Population assignment from genotype likelihoods for low-coverage
whole-genome sequencing data
Abstract
Low-coverage whole genome sequencing (WGS) is increasingly used for the
study of evolution and ecology in both model and non-model organisms;
however, effective application of low-coverage WGS data requires the
implementation of probabilistic frameworks to account for the
uncertainties in genotype likelihood data. Here, we present a
probabilistic framework for using genotype likelihood data for standard
population assignment applications. Additionally, we derive the Fisher
information for allele frequency from genotype likelihood data and use
that to describe a novel metric, the effective sample size, which
figures heavily in assignment accuracy. We make these developments
available for application through WGSassign, an open-source software
package that is computationally efficient for working with whole genome
data.
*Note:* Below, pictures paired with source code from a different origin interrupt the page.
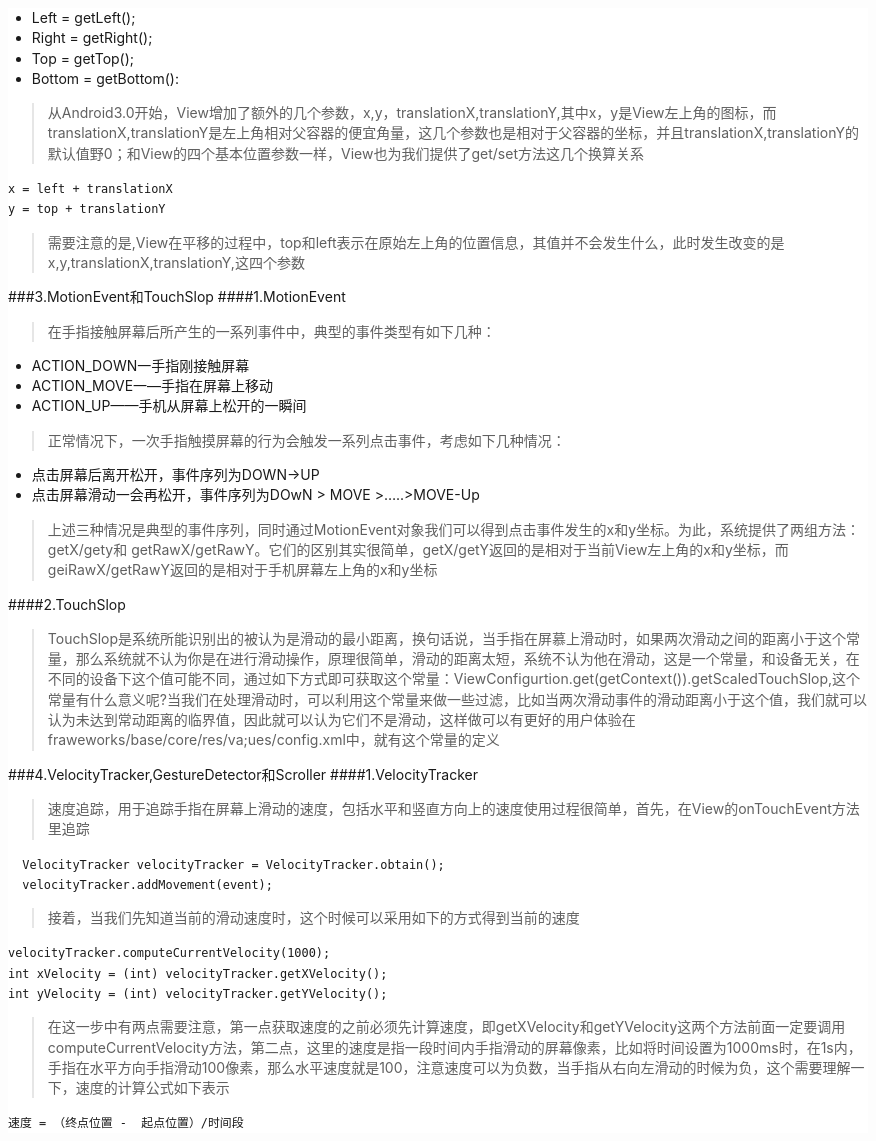 - Left = getLeft();
- Right = getRight();
- Top = getTop();
- Bottom = getBottom():

>从Android3.0开始，View增加了额外的几个参数，x,y，translationX,translationY,其中x，y是View左上角的图标，而translationX,translationY是左上角相对父容器的便宜角量，这几个参数也是相对于父容器的坐标，并且translationX,translationY的默认值野0；和View的四个基本位置参数一样，View也为我们提供了get/set方法这几个换算关系

```
x = left + translationX
y = top + translationY
```
>需要注意的是,View在平移的过程中，top和left表示在原始左上角的位置信息，其值并不会发生什么，此时发生改变的是x,y,translationX,translationY,这四个参数

###3.MotionEvent和TouchSlop
####1.MotionEvent 
>在手指接触屏幕后所产生的一系列事件中，典型的事件类型有如下几种：

- ACTION_DOWN一手指刚接触屏幕
- ACTION_MOVE一—手指在屏幕上移动
- ACTION_UP——手机从屏幕上松开的一瞬间

>正常情况下，一次手指触摸屏幕的行为会触发一系列点击事件，考虑如下几种情况：

- 点击屏幕后离开松开，事件序列为DOWN->UP
- 点击屏幕滑动一会再松开，事件序列为DOwN > MOVE >…..>MOVE-Up

>上述三种情况是典型的事件序列，同时通过MotionEvent对象我们可以得到点击事件发生的x和y坐标。为此，系统提供了两组方法：getX/gety和 getRawX/getRawY。它们的区别其实很简单，getX/getY返回的是相对于当前View左上角的x和y坐标，而geiRawX/getRawY返回的是相对于手机屏幕左上角的x和y坐标

####2.TouchSlop
>TouchSlop是系统所能识别出的被认为是滑动的最小距离，换句话说，当手指在屏慕上滑动时，如果两次滑动之间的距离小于这个常量，那么系统就不认为你是在进行滑动操作，原理很简单，滑动的距离太短，系统不认为他在滑动，这是一个常量，和设备无关，在不同的设备下这个值可能不同，通过如下方式即可获取这个常量：ViewConfigurtion.get(getContext()).getScaledTouchSlop,这个常量有什么意义呢?当我们在处理滑动时，可以利用这个常量来做一些过滤，比如当两次滑动事件的滑动距离小于这个值，我们就可以认为未达到常动距离的临界值，因此就可以认为它们不是滑动，这样做可以有更好的用户体验在fraweworks/base/core/res/va;ues/config.xml中，就有这个常量的定义

###4.VelocityTracker,GestureDetector和Scroller
####1.VelocityTracker
>速度追踪，用于追踪手指在屏幕上滑动的速度，包括水平和竖直方向上的速度使用过程很简单，首先，在View的onTouchEvent方法里追踪

```
  VelocityTracker velocityTracker = VelocityTracker.obtain();
  velocityTracker.addMovement(event);

```
>接着，当我们先知道当前的滑动速度时，这个时候可以采用如下的方式得到当前的速度

```
velocityTracker.computeCurrentVelocity(1000);
int xVelocity = (int) velocityTracker.getXVelocity();
int yVelocity = (int) velocityTracker.getYVelocity();
```
>在这一步中有两点需要注意，第一点获取速度的之前必须先计算速度，即getXVelocity和getYVelocity这两个方法前面一定要调用computeCurrentVelocity方法，第二点，这里的速度是指一段时间内手指滑动的屏幕像素，比如将时间设置为1000ms时，在1s内，手指在水平方向手指滑动100像素，那么水平速度就是100，注意速度可以为负数，当手指从右向左滑动的时候为负，这个需要理解一下，速度的计算公式如下表示

```
速度 = （终点位置 -  起点位置）/时间段
```
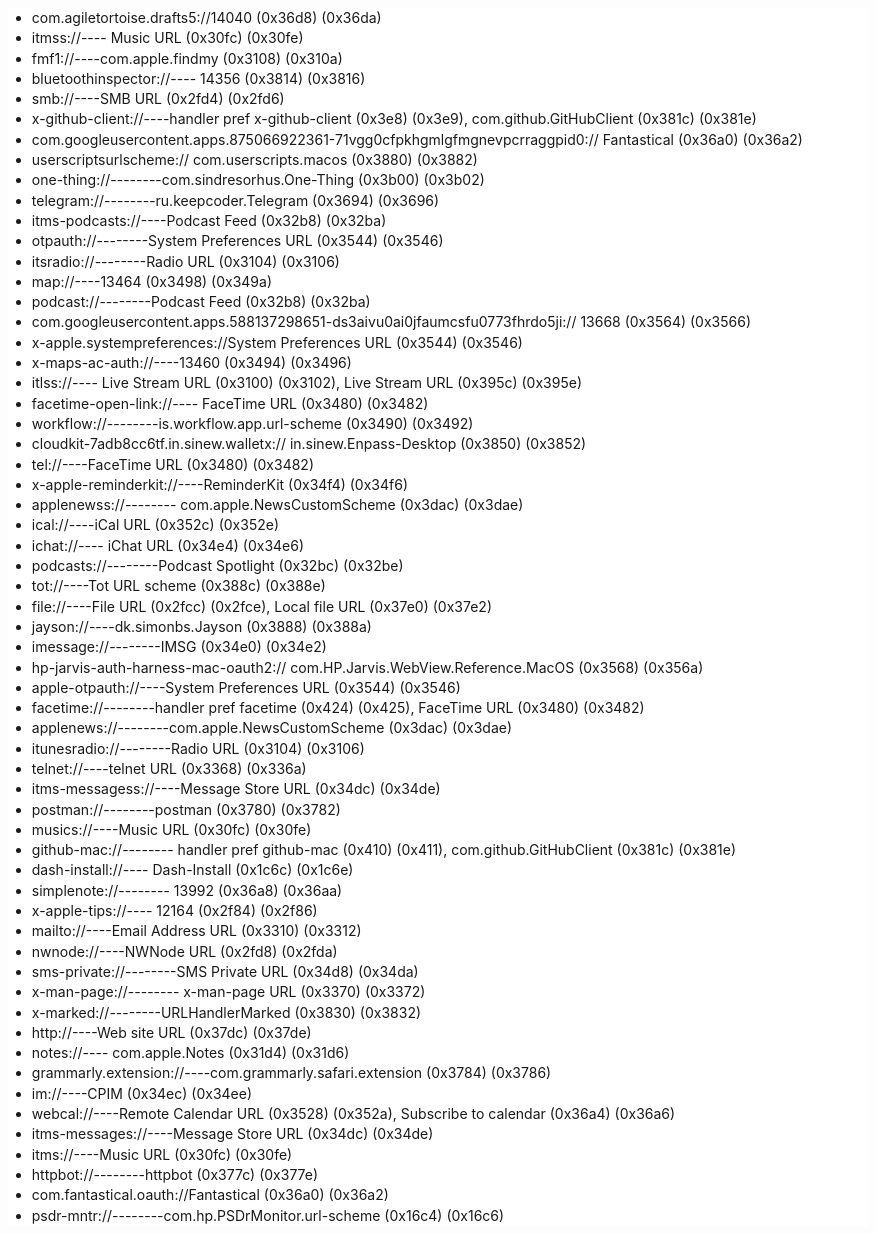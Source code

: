 - com.agiletortoise.drafts5://14040 (0x36d8) (0x36da)
- itmss://---- Music URL (0x30fc) (0x30fe)
- fmf1://----com.apple.findmy (0x3108) (0x310a)
- bluetoothinspector://---- 14356 (0x3814) (0x3816)
- smb://----SMB URL (0x2fd4) (0x2fd6)
- x-github-client://----handler pref x-github-client (0x3e8) (0x3e9), com.github.GitHubClient (0x381c) (0x381e)
- com.googleusercontent.apps.875066922361-71vgg0cfpkhgmlgfmgnevpcrraggpid0:// Fantastical (0x36a0) (0x36a2)
- userscriptsurlscheme:// com.userscripts.macos (0x3880) (0x3882)
- one-thing://--------com.sindresorhus.One-Thing (0x3b00) (0x3b02)
- telegram://--------ru.keepcoder.Telegram (0x3694) (0x3696)
- itms-podcasts://----Podcast Feed (0x32b8) (0x32ba)
- otpauth://--------System Preferences URL (0x3544) (0x3546)
- itsradio://--------Radio URL (0x3104) (0x3106)
- map://----13464 (0x3498) (0x349a)
- podcast://--------Podcast Feed (0x32b8) (0x32ba)
- com.googleusercontent.apps.588137298651-ds3aivu0ai0jfaumcsfu0773fhrdo5ji:// 13668 (0x3564) (0x3566)
- x-apple.systempreferences://System Preferences URL (0x3544) (0x3546)
- x-maps-ac-auth://----13460 (0x3494) (0x3496)
- itlss://---- Live Stream URL (0x3100) (0x3102), Live Stream URL (0x395c) (0x395e)
- facetime-open-link://---- FaceTime URL (0x3480) (0x3482)
- workflow://--------is.workflow.app.url-scheme (0x3490) (0x3492)
- cloudkit-7adb8cc6tf.in.sinew.walletx:// in.sinew.Enpass-Desktop (0x3850) (0x3852)
- tel://----FaceTime URL (0x3480) (0x3482)
- x-apple-reminderkit://----ReminderKit (0x34f4) (0x34f6)
- applenewss://-------- com.apple.NewsCustomScheme (0x3dac) (0x3dae)
- ical://----iCal URL (0x352c) (0x352e)
- ichat://---- iChat URL (0x34e4) (0x34e6)
- podcasts://--------Podcast Spotlight (0x32bc) (0x32be)
- tot://----Tot URL scheme (0x388c) (0x388e)
- file://----File URL (0x2fcc) (0x2fce), Local file URL (0x37e0) (0x37e2)
- jayson://----dk.simonbs.Jayson (0x3888) (0x388a)
- imessage://--------IMSG (0x34e0) (0x34e2)
- hp-jarvis-auth-harness-mac-oauth2:// com.HP.Jarvis.WebView.Reference.MacOS (0x3568) (0x356a)
- apple-otpauth://----System Preferences URL (0x3544) (0x3546)
- facetime://--------handler pref facetime (0x424) (0x425), FaceTime URL (0x3480) (0x3482)
- applenews://--------com.apple.NewsCustomScheme (0x3dac) (0x3dae)
- itunesradio://--------Radio URL (0x3104) (0x3106)
- telnet://----telnet URL (0x3368) (0x336a)
- itms-messagess://----Message Store URL (0x34dc) (0x34de)
- postman://--------postman (0x3780) (0x3782)
- musics://----Music URL (0x30fc) (0x30fe)
- github-mac://-------- handler pref github-mac (0x410) (0x411), com.github.GitHubClient (0x381c) (0x381e)
- dash-install://---- Dash-Install (0x1c6c) (0x1c6e)
- simplenote://-------- 13992 (0x36a8) (0x36aa)
- x-apple-tips://---- 12164 (0x2f84) (0x2f86)
- mailto://----Email Address URL (0x3310) (0x3312)
- nwnode://----NWNode URL (0x2fd8) (0x2fda)
- sms-private://--------SMS Private URL (0x34d8) (0x34da)
- x-man-page://-------- x-man-page URL (0x3370) (0x3372)
- x-marked://--------URLHandlerMarked (0x3830) (0x3832)
- http://----Web site URL (0x37dc) (0x37de)
- notes://---- com.apple.Notes (0x31d4) (0x31d6)
- grammarly.extension://----com.grammarly.safari.extension (0x3784) (0x3786)
- im://----CPIM (0x34ec) (0x34ee)
- webcal://----Remote Calendar URL (0x3528) (0x352a), Subscribe to calendar (0x36a4) (0x36a6)
- itms-messages://----Message Store URL (0x34dc) (0x34de)
- itms://----Music URL (0x30fc) (0x30fe)
- httpbot://--------httpbot (0x377c) (0x377e)
- com.fantastical.oauth://Fantastical (0x36a0) (0x36a2)
- psdr-mntr://--------com.hp.PSDrMonitor.url-scheme (0x16c4) (0x16c6)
Using simulated and empirical data sets, we demonstrate the
behavior of our assignment method across a range of population
structures, sample sizes, and read depths. Through these results, we
show that WGSassign can provide highly accurate assignment, even for
samples with low average read depths (< 0.01X) and among
weakly differentiated populations. Our simulation results highlight the
importance of equalizing the effective sample sizes among source
populations in order to achieve accurate population assignment with
low-coverage WGS data. We further provide study design recommendations
for population-assignment studies and discuss the broad utility of
effective sample size for studies using low-coverage WGS data.